As the club began to expand their roster of rides, long-time member Ed Chin led an “Exploratory Ride- East” of undetermined mileage. The next year, 1983, that ride became the Kirkville-New Boston Loop and started at the now grassed over parking lot on NY290, adjacent to Green Lakes. The loop was expanded to pass the quaint little church in Whitelaw in 1996 and the start venue was changed to Minoa and renamed in 2001. Last year, thirty-three cyclists sought that elusive sixth creek, in similar weather conditions, as OCC started towards their 2010 accumulated mileage of just under ninety-three thousand miles. Let’s get the first thousand of 2011 this week-end.

As the Ides of March limp to a close, Joe Mautz will be leading OCC’s second of the one hundred and seventeen rides scheduled this year. This one is eight to thirty-five miles, an out-n-back, starting at 11:00 on March 26 or 27, from the Onondaga Lake Park parking lot off Long Branch Rd., just East of the bridge.

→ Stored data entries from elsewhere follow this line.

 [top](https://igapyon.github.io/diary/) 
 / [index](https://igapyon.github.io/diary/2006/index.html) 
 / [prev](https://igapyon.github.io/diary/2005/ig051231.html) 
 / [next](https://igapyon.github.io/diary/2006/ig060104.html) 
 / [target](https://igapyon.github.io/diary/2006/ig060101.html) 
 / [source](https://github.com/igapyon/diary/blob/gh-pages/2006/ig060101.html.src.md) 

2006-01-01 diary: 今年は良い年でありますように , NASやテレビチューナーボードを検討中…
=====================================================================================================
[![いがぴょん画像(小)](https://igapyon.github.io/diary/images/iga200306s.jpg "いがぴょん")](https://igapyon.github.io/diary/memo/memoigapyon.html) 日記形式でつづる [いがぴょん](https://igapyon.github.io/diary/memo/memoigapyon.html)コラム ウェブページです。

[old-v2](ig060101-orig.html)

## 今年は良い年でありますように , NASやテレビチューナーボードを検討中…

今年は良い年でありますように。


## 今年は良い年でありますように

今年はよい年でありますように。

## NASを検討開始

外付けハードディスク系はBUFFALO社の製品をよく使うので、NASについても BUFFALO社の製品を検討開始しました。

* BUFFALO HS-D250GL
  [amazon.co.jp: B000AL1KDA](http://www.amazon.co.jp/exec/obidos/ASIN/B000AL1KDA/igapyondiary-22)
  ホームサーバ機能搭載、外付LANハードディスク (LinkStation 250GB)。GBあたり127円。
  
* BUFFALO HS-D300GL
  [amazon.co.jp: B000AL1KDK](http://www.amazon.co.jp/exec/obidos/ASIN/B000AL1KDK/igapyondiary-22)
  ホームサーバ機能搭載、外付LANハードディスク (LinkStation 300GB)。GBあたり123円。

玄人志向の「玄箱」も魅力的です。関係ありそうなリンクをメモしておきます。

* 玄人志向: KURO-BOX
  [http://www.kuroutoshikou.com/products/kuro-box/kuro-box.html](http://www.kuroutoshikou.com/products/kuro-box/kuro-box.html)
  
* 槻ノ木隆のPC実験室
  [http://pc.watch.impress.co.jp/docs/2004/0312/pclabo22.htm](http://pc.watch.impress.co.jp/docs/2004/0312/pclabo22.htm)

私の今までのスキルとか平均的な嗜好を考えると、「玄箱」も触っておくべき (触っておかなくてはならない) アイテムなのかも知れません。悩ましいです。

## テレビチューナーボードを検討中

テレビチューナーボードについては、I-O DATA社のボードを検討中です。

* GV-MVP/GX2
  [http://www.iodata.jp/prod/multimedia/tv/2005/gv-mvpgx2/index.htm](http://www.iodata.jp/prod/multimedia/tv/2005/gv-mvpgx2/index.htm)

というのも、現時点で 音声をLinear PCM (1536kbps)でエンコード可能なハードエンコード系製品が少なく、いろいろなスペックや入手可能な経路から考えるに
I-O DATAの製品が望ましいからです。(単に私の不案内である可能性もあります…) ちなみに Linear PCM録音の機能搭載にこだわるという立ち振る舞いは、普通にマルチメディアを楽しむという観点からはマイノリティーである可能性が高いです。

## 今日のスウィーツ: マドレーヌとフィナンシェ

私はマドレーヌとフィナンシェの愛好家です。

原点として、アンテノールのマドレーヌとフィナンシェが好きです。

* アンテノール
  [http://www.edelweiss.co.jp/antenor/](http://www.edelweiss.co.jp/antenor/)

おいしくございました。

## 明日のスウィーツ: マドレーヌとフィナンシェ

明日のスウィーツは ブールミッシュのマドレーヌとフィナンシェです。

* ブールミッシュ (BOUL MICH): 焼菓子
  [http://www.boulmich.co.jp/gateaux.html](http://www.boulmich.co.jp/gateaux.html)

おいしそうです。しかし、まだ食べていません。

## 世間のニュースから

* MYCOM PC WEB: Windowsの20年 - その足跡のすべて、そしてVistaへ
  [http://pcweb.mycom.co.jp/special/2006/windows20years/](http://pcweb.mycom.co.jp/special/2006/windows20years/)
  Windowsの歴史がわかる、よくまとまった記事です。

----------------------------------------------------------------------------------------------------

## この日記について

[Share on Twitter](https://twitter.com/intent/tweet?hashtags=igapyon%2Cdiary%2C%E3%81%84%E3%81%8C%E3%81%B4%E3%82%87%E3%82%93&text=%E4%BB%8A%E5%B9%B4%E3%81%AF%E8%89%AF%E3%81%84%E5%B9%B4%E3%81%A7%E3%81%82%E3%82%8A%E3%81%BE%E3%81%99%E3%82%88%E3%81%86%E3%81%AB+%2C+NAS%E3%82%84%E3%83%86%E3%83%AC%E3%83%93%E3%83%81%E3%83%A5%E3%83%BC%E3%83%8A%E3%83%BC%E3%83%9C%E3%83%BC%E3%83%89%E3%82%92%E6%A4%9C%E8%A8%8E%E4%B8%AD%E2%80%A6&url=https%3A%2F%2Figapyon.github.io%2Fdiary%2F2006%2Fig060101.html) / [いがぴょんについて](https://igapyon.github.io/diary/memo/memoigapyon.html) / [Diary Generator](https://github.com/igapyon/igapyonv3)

This ride has been around under various names since the club was founded. It started as a seventeen mile round-trip ride which stopped at the Lamson’s Dairy turnaround where the riders had ice cream and waited for the pack to regroup. Numerous additions and permutations have been added through the years but this ride is traditionally one of the first and last rides of the season. Last year, fifty-two people swung their legs over the saddle.

Note that the route has been modified once again, this time to eliminate the return along busy NY370. Still called the River Road Rides [new map, OLP-1a], it is flatter than the old version but not quite as flat as last weeks ride. Basically, it follows the Senceca River northward, crossing at Hinmanville, rolling through Phoenix and returns along the river. There is a new, three mile extension along Hayes Rd. just to mix the geezers up. So, join Joe as he pedals northward, probably not looking for ice cream.